RECORDS PROVIDED:
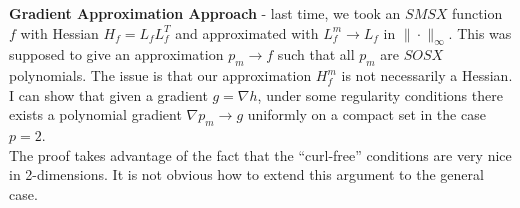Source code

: \documentclass[11pt,reqno]{amsart}
\theoremstyle{definition}
\numberwithin{equation}{section}
\newcommand{\tb}{\textbf}
\begin{document}
\tb{Gradient Approximation Approach} - last time, we took an $SMSX$ function $f$ with Hessian $H_f = L_f L_f^T$ and approximated with $L_f^m \to L_f$ in $\| \cdot \|_{\infty}$. This was supposed to give an approximation $p_m \to f$ such that all $p_m$ are $SOSX$ polynomials. The issue is that our approximation $H_f^m$ is not necessarily a Hessian. I can show that given a gradient $g = \nabla h$, under some regularity conditions there exists a polynomial gradient $\nabla p_m \to g$ uniformly on a compact set in the case $p = 2$.\\

The proof takes advantage of the fact that the ``curl-free'' conditions are very nice in 2-dimensions. It is not obvious how to extend this argument to the general case. 
\end{document}

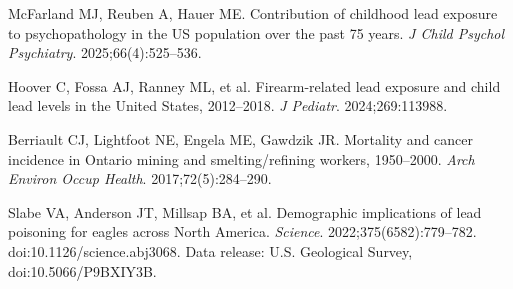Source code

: \documentclass[11pt,twocolumn]{article}
\begin{document}
{\begin{enumerate}[label={[\arabic*]}, leftmargin=*, itemsep=1pt]
    \item McFarland MJ, Reuben A, Hauer ME. Contribution of childhood lead exposure to psychopathology in the US population over the past 75 years. \textit{J Child Psychol Psychiatry}. 2025;66(4):525--536.
    \item Hoover C, Fossa AJ, Ranney ML, et al. Firearm-related lead exposure and child lead levels in the United States, 2012--2018. \textit{J Pediatr}. 2024;269:113988.
    \item Berriault CJ, Lightfoot NE, Engela ME, Gawdzik JR. Mortality and cancer incidence in Ontario mining and smelting/refining workers, 1950--2000. \textit{Arch Environ Occup Health}. 2017;72(5):284--290.
    \item Slabe VA, Anderson JT, Millsap BA, et al. Demographic implications of lead poisoning for eagles across North America. \textit{Science}. 2022;375(6582):779--782. doi:10.1126/science.abj3068. Data release: U.S. Geological Survey, doi:10.5066/P9BXIY3B.
\end{enumerate}
}
\end{document}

YOUR OBJECTIVE: Please find all lines of the entries that hold the string "enumerate" and copy them.

RESPONSE BELOW:
{\begin{enumerate}[label={[\arabic*]}, leftmargin=*, itemsep=1pt]
\end{enumerate}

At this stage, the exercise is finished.